Check every line of the entries below for the word "paragrafo", then give only the number of lines that have it.
RECORDS SUPPLIED START
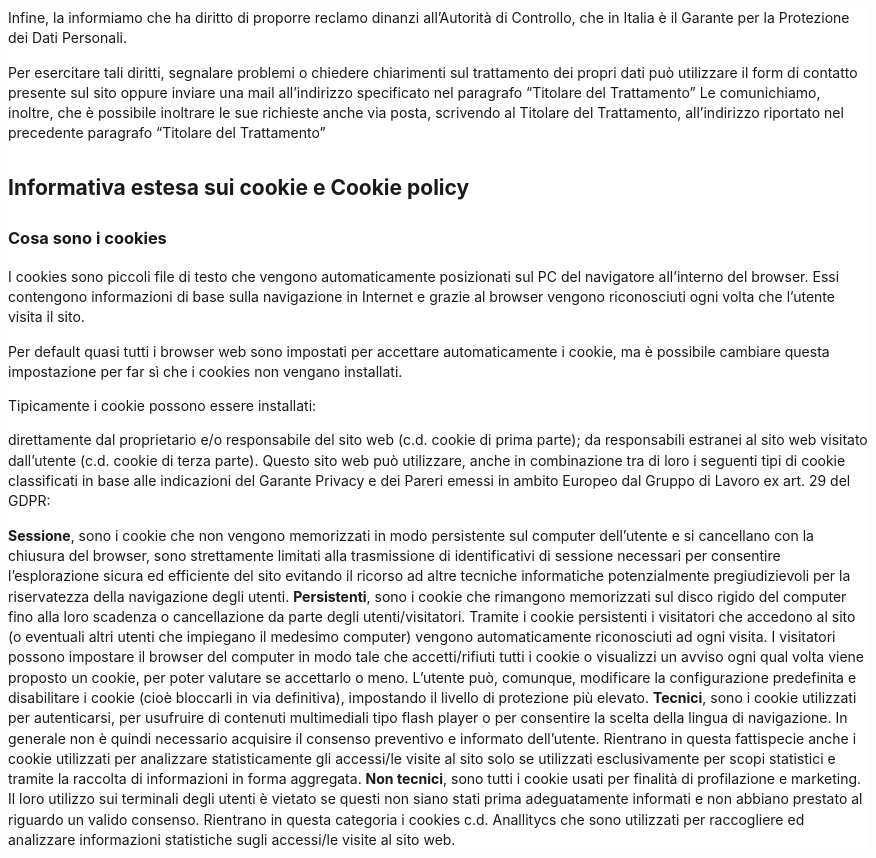 Infine, la informiamo che ha diritto di proporre reclamo dinanzi all’Autorità di Controllo, che in Italia è il Garante per la Protezione dei Dati Personali.

Per esercitare tali diritti, segnalare problemi o chiedere chiarimenti sul trattamento dei propri dati può utilizzare il form di contatto presente sul sito oppure inviare una mail all’indirizzo specificato nel paragrafo “Titolare del Trattamento”
Le comunichiamo, inoltre, che è possibile inoltrare le sue richieste anche via posta, scrivendo al Titolare del Trattamento, all’indirizzo riportato nel precedente paragrafo “Titolare del Trattamento”

## Informativa estesa sui cookie e Cookie policy ##

### Cosa sono i cookies ###

I cookies sono piccoli file di testo che vengono automaticamente posizionati sul PC del navigatore all’interno del browser. Essi contengono informazioni di base sulla navigazione in Internet e grazie al browser vengono riconosciuti ogni volta che l’utente visita il sito.

Per default quasi tutti i browser web sono impostati per accettare automaticamente i cookie, ma è possibile cambiare questa impostazione per far sì che i cookies non vengano installati.

Tipicamente i cookie possono essere installati:

direttamente dal proprietario e/o responsabile del sito web (c.d. cookie di prima parte);
da responsabili estranei al sito web visitato dall’utente (c.d. cookie di terza parte).
Questo sito web può utilizzare, anche in combinazione tra di loro i seguenti tipi di cookie classificati in base alle indicazioni del Garante Privacy e dei Pareri emessi in ambito Europeo dal Gruppo di Lavoro ex art. 29 del GDPR:

**Sessione**, sono i cookie che non vengono memorizzati in modo persistente sul computer dell’utente e si cancellano con la chiusura del browser, sono strettamente limitati alla trasmissione di identificativi di sessione necessari per consentire l’esplorazione sicura ed efficiente del sito evitando il ricorso ad altre tecniche informatiche potenzialmente pregiudizievoli per la riservatezza della navigazione degli utenti.
**Persistenti**, sono i cookie che rimangono memorizzati sul disco rigido del computer fino alla loro scadenza o cancellazione da parte degli utenti/visitatori. Tramite i cookie persistenti i visitatori che accedono al sito (o eventuali altri utenti che impiegano il medesimo computer) vengono automaticamente riconosciuti ad ogni visita. I visitatori possono impostare il browser del computer in modo tale che accetti/rifiuti tutti i cookie o visualizzi un avviso ogni qual volta viene proposto un cookie, per poter valutare se accettarlo o meno. L’utente può, comunque, modificare la configurazione predefinita e disabilitare i cookie (cioè bloccarli in via definitiva), impostando il livello di protezione più elevato.
**Tecnici**, sono i cookie utilizzati per autenticarsi, per usufruire di contenuti multimediali tipo flash player o per consentire la scelta della lingua di navigazione. In generale non è quindi necessario acquisire il consenso preventivo e informato dell’utente. Rientrano in questa fattispecie anche i cookie utilizzati per analizzare statisticamente gli accessi/le visite al sito solo se utilizzati esclusivamente per scopi statistici e tramite la raccolta di informazioni in forma aggregata.
**Non tecnici**, sono tutti i cookie usati per finalità di profilazione e marketing. Il loro utilizzo sui terminali degli utenti è vietato se questi non siano stati prima adeguatamente informati e non abbiano prestato al riguardo un valido consenso. Rientrano in questa categoria i cookies c.d. Anallitycs che sono utilizzati per raccogliere ed analizzare informazioni statistiche sugli accessi/le visite al sito web.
RECORDS SUPPLIED END
ANSWER TO THIS TASK:
2